-- WORK ORDER --
The answer should consist of each line below that contains the word "Расстояние".

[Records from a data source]

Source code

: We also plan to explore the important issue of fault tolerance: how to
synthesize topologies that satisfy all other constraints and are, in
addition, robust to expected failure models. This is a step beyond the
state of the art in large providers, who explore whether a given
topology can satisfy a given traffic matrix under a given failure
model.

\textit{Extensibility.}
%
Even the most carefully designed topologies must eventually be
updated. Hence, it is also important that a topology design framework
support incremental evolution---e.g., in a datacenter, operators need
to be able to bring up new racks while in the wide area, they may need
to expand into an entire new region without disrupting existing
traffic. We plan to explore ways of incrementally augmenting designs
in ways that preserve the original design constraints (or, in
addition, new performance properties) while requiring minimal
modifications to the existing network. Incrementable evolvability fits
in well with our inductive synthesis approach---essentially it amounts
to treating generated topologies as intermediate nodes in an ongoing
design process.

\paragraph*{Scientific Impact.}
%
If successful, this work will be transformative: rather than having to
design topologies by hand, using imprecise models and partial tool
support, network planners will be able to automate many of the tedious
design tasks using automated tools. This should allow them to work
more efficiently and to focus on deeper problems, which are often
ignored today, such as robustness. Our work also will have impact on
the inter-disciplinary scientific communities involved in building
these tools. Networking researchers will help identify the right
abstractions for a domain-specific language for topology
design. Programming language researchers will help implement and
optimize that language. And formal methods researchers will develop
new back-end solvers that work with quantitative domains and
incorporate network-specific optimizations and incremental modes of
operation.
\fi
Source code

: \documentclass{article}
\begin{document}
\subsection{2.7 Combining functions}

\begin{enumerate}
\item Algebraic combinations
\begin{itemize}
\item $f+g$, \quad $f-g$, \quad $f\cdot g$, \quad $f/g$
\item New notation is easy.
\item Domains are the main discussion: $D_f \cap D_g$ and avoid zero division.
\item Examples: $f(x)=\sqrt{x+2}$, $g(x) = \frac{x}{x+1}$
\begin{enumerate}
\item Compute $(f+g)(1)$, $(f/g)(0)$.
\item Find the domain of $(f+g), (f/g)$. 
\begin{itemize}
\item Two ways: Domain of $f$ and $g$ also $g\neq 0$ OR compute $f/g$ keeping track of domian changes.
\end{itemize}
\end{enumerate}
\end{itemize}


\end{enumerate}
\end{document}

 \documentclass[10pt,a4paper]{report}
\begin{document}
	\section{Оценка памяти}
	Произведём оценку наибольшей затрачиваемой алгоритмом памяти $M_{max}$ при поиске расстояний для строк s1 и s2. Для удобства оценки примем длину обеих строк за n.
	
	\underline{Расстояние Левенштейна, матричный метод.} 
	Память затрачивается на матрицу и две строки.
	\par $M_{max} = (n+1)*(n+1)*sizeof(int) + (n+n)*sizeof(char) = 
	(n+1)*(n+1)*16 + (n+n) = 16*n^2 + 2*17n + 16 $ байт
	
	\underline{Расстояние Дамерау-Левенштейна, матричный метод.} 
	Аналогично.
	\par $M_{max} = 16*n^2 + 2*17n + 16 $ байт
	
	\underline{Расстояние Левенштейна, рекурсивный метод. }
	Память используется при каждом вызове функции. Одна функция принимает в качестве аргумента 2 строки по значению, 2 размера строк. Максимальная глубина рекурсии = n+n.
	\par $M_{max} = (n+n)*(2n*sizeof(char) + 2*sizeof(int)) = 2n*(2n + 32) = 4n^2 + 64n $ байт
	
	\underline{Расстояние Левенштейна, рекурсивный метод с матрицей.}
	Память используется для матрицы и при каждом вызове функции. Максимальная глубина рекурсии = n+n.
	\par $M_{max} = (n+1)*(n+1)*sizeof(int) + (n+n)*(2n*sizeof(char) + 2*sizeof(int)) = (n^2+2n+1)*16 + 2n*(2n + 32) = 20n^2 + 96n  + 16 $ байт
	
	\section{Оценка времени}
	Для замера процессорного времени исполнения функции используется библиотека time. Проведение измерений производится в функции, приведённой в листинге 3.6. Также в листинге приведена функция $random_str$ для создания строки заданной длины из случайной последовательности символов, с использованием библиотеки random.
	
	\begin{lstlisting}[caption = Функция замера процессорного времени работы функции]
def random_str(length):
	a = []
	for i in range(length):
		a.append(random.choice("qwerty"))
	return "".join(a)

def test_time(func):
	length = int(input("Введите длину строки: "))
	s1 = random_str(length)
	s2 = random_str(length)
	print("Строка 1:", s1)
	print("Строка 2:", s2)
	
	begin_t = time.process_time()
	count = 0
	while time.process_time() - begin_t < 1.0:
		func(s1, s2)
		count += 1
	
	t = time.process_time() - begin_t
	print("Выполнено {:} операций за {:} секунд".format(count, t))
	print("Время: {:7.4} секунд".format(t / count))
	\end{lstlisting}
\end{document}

-- RESPONSE FOR THIS EXERCISE --
	\underline{Расстояние Левенштейна, матричный метод.} 
	\underline{Расстояние Дамерау-Левенштейна, матричный метод.} 
	\underline{Расстояние Левенштейна, рекурсивный метод. }
	\underline{Расстояние Левенштейна, рекурсивный метод с матрицей.}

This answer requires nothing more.